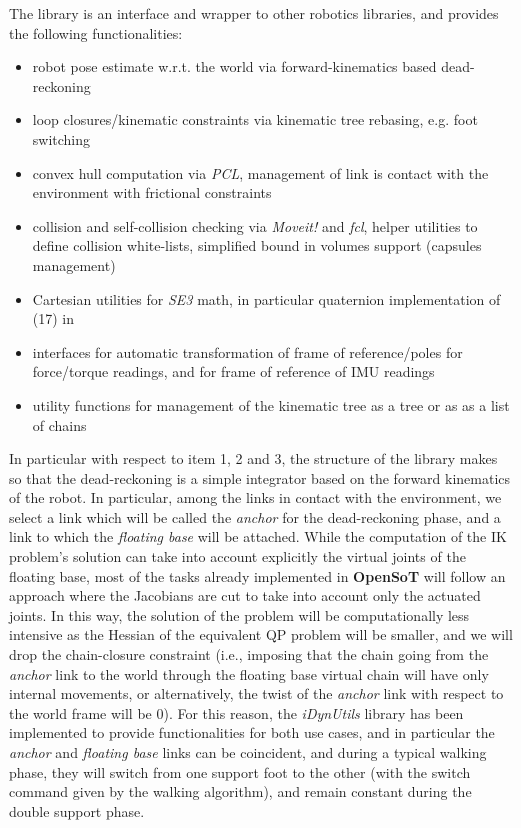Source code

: The library is an interface and wrapper to other robotics libraries, and provides the following functionalities:
\begin{itemize}
\item robot pose estimate w.r.t. the world via forward-kinematics based dead-reckoning
\item loop closures/kinematic constraints via kinematic tree rebasing, e.g. foot switching
\item convex hull computation via \emph{PCL}, management of link is contact with the environment with frictional constraints
\item collision and self-collision checking via \emph{Moveit!} and \emph{fcl}, helper utilities to define collision white-lists, simplified bound in volumes support (capsules management)
\item Cartesian utilities for \emph{SE3} math, in particular quaternion implementation of (17) in \cite{rocchimingo:16}%
\item interfaces for automatic transformation of frame of reference/poles for force/torque readings, and for frame of reference of IMU readings
\item utility functions for management of the kinematic tree as a tree or as as a list of chains
\end{itemize}
In particular with respect to item 1, 2 and 3, the structure of the library makes so that the dead-reckoning is a simple integrator based on the forward kinematics of the robot.
In particular, among the links in contact with the environment, we select a link which will be called the  \emph{anchor} for the dead-reckoning phase, and a link to which the \emph{floating base} will be attached. While the computation of the IK problem's solution can take into account explicitly the virtual joints of the floating base, most of the tasks already implemented in \textbf{OpenSoT} will follow an approach where the Jacobians are cut to take into account only the actuated joints. In this way, the solution of the problem will be computationally less intensive as the Hessian of the equivalent QP problem will be smaller, and we will drop the chain-closure constraint (i.e., imposing that the chain going from the \emph{anchor} link to the world through the floating base virtual chain will have only internal movements, or alternatively, the twist of the \emph{anchor} link with respect to the world frame will be $0$). For this reason, the \emph{iDynUtils} library has been implemented to provide functionalities for both use cases, and in particular the \emph{anchor} and \emph{floating base} links can be coincident, and during a typical walking phase, they will switch from one support foot to the other (with the switch command given by the walking algorithm), and remain constant during the double support phase.

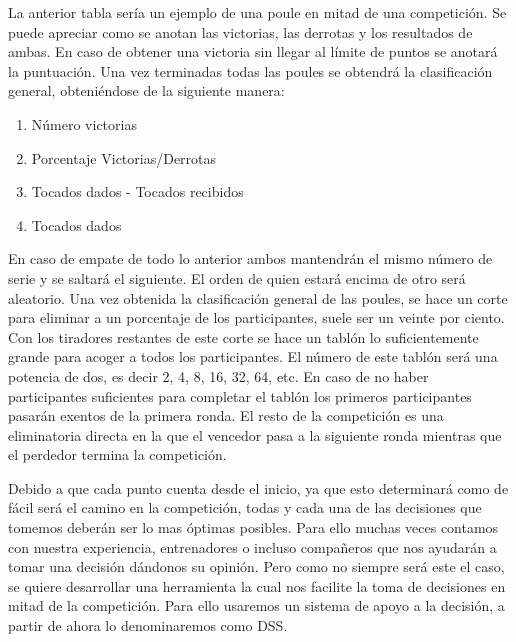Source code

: La anterior tabla sería un ejemplo de una poule en mitad de una competición. Se puede apreciar como se anotan
 las victorias, las derrotas y los resultados de ambas. En caso de obtener una victoria sin llegar al límite de puntos se anotará la puntuación. Una vez
 terminadas todas las poules se obtendrá la clasificación general, obteniéndose de la siguiente manera:

\begin{enumerate}
  \item Número victorias
  \item Porcentaje Victorias/Derrotas
  \item Tocados dados - Tocados recibidos
  \item Tocados dados
\end{enumerate}

En caso de empate de todo lo anterior ambos mantendrán el mismo número de serie y se saltará el siguiente. El orden de
 quien estará encima de otro será aleatorio. Una vez obtenida la clasificación general de las poules, se hace un corte
 para eliminar a un porcentaje de los participantes, suele ser un veinte por ciento. Con los tiradores restantes
 de este corte se hace un tablón lo suficientemente grande para acoger a todos los participantes. El número de este
 tablón será una potencia de dos, es decir 2, 4, 8, 16, 32, 64, etc. En caso de no haber participantes suficientes para completar
 el tablón los primeros participantes pasarán exentos de la primera ronda. El resto de la competición es una eliminatoria
 directa en la que el vencedor pasa a la siguiente ronda mientras que el perdedor termina la competición.

Debido a que cada punto cuenta desde el inicio, ya que esto determinará como de fácil será el camino en la competición,
todas y cada una de las decisiones que tomemos deberán ser lo mas óptimas posibles. Para ello muchas veces contamos
con nuestra experiencia, entrenadores o incluso compañeros que nos ayudarán a tomar una decisión dándonos su opinión.
Pero como no siempre será este el caso, se quiere desarrollar una herramienta la cual nos facilite la toma de
decisiones en mitad de la competición. Para ello usaremos un sistema de apoyo a la decisión, a partir de ahora
lo denominaremos como \acf{DSS}.
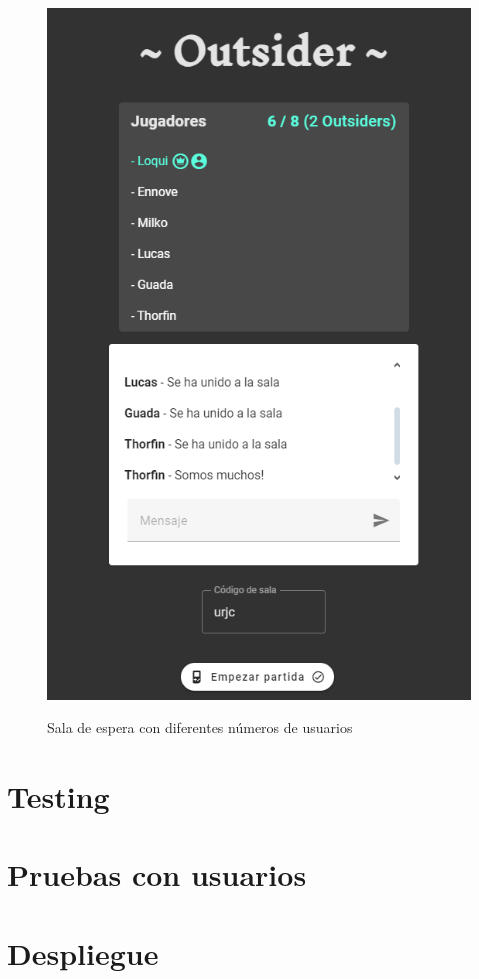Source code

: \begin{figure}[h]
\begin{minipage}{0.45\textwidth}
	  \includegraphics[clip=true,width=\textwidth]{res_lobby1.png}\\
   \end{minipage}
   \caption{Sala de espera con diferentes números de usuarios}
   \label{fig:res_lobby}
 \end{figure}

\section{Testing}

\section{Pruebas con usuarios}

\section{Despliegue}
--------------------
Problem requirements -
Report the number of lines in the listing that contain the word "cada". No other words are permitted.

Response -
2